Problem description
In the data that follows, every line containing the word "DROP" should be returned.

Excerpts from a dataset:
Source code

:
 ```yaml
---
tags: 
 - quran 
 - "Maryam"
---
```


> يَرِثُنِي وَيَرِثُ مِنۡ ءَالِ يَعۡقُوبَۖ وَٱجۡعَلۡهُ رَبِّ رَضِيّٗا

* * *

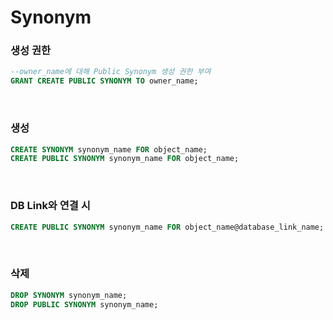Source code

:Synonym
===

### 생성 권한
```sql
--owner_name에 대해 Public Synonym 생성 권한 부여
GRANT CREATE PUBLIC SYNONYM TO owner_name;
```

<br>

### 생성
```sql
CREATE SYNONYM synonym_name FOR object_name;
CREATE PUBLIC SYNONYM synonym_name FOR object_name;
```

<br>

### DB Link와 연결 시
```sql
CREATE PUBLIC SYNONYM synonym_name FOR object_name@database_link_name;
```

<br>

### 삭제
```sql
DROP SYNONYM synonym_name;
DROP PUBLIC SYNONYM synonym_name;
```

Answer box
DROP SYNONYM synonym_name;
DROP PUBLIC SYNONYM synonym_name;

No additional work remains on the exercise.